Critique de Tootpadu

Une comédie musicale de Jacques Demy sans la musique de Michel Legrand, cela n’a plus rien à voir avec les deux, trois chefs-d’œuvre de ce duo mythique. Les décors fortement colorés y sont encore, ainsi que le goût prononcé du réalisateur pour le mélodrame romantique. Cet emballage très kitsch nous a sans doute enthousiasmé disproportionnellement lors de notre découverte d’Une chambre en ville, il y a plus de vingt ans, quand tout ce qui était en français nous paraissait désirable et sophistiqué. La triste vérité est toutefois que la partition de Michel Colombier n’est nullement à la hauteur des ambitions d’un film, qui veut faire revivre la force nostalgique de la lutte ouvrière d’antan, au moment même où la France toute entière est encore enivrée par les débuts de la première présidence socialiste de cette république-ci. Au lieu de côtoyer les sommets d’un genre déjà tombé en désuétude dans les années 1980, cette comédie musicale se trouve, rétrospectivement, au carrefour inconfortable entre le passé et notre présent, à la fois d’un point de vue musical et dans la filmographie de Jacques Demy.

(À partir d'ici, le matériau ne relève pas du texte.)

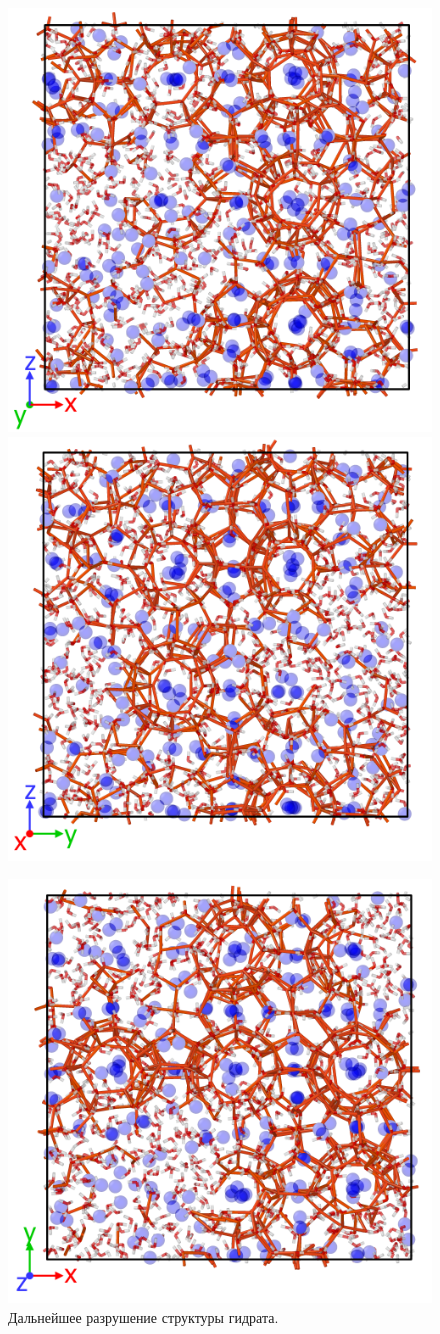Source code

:\begin{figure}[H]
    \centering
    \begin{minipage}{\linewidth}
        \includegraphics[width=.49\linewidth]{figures/tip4p_melt4.png}
        \includegraphics[width=.49\linewidth]{figures/tip4p_melt5.png}
    \end{minipage}
    \begin{minipage}{\linewidth}
        \centering
        \includegraphics[width=.5\linewidth]{figures/tip4p_melt6.png}
    \end{minipage}
    \caption{Дальнейшее разрушение структуры гидрата.}
    \label{fig3.11}
\end{figure}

Une comédie musicale réussie, ce sont des couleurs et de grands sentiments, transmis à travers une musique entraînante et des danses virevoltantes. Quand on en sort, on est censé fredonner les chansons les plus emblématiques, qui ne nous quittent plus pendant quelques heures, voire quelques jours. Tandis que l’absence de numéros dansés ne nous paraît point préjudiciable dans le cas présent, la pauvreté de la trame musicale tire irrémédiablement le récit vers le bas. Pire encore, la musique dans son ensemble anticipe indirectement la mode actuelle des spectacles théâtraux, qui se basent presque exclusivement sur des chansons interchangeables et ternes. En plus, les quelques effets de style typiques de cette époque, entièrement soumise à l’artifice du synthétiseur, dénotent désagréablement avec la période au cours de laquelle l’intrigue est censée se dérouler.

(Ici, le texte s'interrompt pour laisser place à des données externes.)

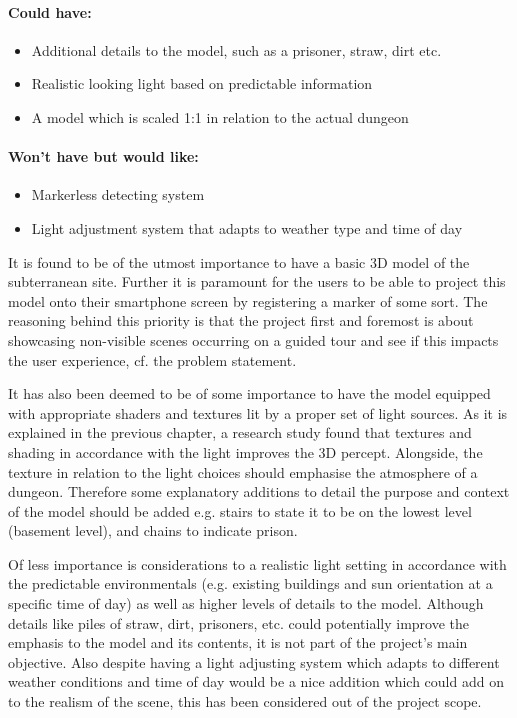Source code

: \paragraph{Could have:}
\begin{itemize}
\item Additional details to the model, such as a prisoner, straw, dirt etc.
\item Realistic looking light based on predictable information
\item A model which is scaled 1:1 in relation to the actual dungeon
\end{itemize}

\paragraph{Won’t have but would like:}
\begin{itemize}
\item Markerless detecting system
\item Light adjustment system that adapts to weather type and time of day
\end{itemize}

It is found to be of the utmost importance to have a basic 3D model of the subterranean site. Further it is paramount for the users to be able to project this model onto their smartphone screen by registering a marker of some sort. The reasoning behind this priority is that the project first and foremost is about showcasing non-visible scenes occurring on a guided tour and see if this impacts the user experience, cf. the problem statement. 

It has also been deemed to be of some importance to have the model equipped with appropriate shaders and textures lit by a proper set of light sources. As it is explained in the previous chapter, a research study found that textures and shading in accordance with the light improves the 3D percept. Alongside, the texture in relation to the light choices should emphasise the atmosphere of a dungeon. Therefore some explanatory additions to detail the purpose and context of the model should be added e.g. stairs to state it to be on the lowest level (basement level), and chains to indicate prison. 

Of less importance is considerations to a realistic light setting in accordance with the predictable environmentals (e.g. existing buildings and sun orientation at a specific time of day) as well as higher levels of details to the model. Although details like piles of straw, dirt, prisoners, etc. could potentially improve the emphasis to the model and its contents, it is not part of the project’s main objective. Also despite having a light adjusting system which adapts to different weather conditions and time of day would be a nice addition which could add on to the realism of the scene, this has been considered out of the project scope.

Toutes ces imperfections ne pèseraient pas si lourd, s’il s’agissait du film d’un tâcheron, qui singerait simplement la grande tradition de Jacques Demy. Mais puisque c’est le maître en personne qui livre ce persiflage bancal, il convient de regretter cet écho misérable en guise de fin de carrière guère jubilatoire. A l’exubérance parfaite des Demoiselles de Rochefort répond ici le retour infiniment plus tragique de deux comédiens, qui reprennent en quelque sorte leurs rôles. D’un côté, Danielle Darrieux à qui l’on n’en voudra nullement d’être presque en permanence dans un état second, sans doute parce qu’elle est dépitée que la cruauté du cinéma à l’égard des actrices lui impose d’avancer d’une génération pendant que son amant d’autrefois est désormais marié avec sa fille. Et de l’autre Michel Piccoli, le marchand de musique délicat et animé d’un souvenir romantique qui s’est transformé en vil réparateur de télés, affublé de couleurs disparates qui expriment tout le désarroi de son personnage.

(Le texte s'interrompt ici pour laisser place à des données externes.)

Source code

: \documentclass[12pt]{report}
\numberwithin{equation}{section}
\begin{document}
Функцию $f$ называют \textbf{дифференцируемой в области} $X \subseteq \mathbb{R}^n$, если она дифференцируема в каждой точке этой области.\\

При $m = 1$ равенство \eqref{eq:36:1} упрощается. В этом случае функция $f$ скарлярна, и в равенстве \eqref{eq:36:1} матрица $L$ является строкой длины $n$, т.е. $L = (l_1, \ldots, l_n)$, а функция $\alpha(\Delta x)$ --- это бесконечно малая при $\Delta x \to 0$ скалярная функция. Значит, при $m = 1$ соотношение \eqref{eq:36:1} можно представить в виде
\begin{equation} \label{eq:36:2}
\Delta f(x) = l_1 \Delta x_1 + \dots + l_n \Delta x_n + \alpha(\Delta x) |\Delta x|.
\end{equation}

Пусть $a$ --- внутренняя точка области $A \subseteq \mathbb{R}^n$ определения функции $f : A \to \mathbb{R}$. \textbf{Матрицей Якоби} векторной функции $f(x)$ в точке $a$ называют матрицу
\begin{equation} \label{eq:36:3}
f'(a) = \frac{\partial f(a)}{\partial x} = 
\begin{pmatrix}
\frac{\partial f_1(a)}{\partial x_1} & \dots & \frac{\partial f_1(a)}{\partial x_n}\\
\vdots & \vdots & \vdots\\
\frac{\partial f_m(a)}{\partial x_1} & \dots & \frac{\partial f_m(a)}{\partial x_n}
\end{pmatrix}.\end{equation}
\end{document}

Le seul rayon de soleil dans cette bouillie mélodramatique est le jeune Richard Berry, qui n’a jamais été plus beau et séduisant. C’est hélas trop peu – d’autant plus que sa voix est doublée – pour nous réconcilier avec cette resucée à la conclusion ridicule, qui nous permet au moins d’apprécier encore davantage la contribution du compositeur Michel Legrand au cinéma de Jacques Demy.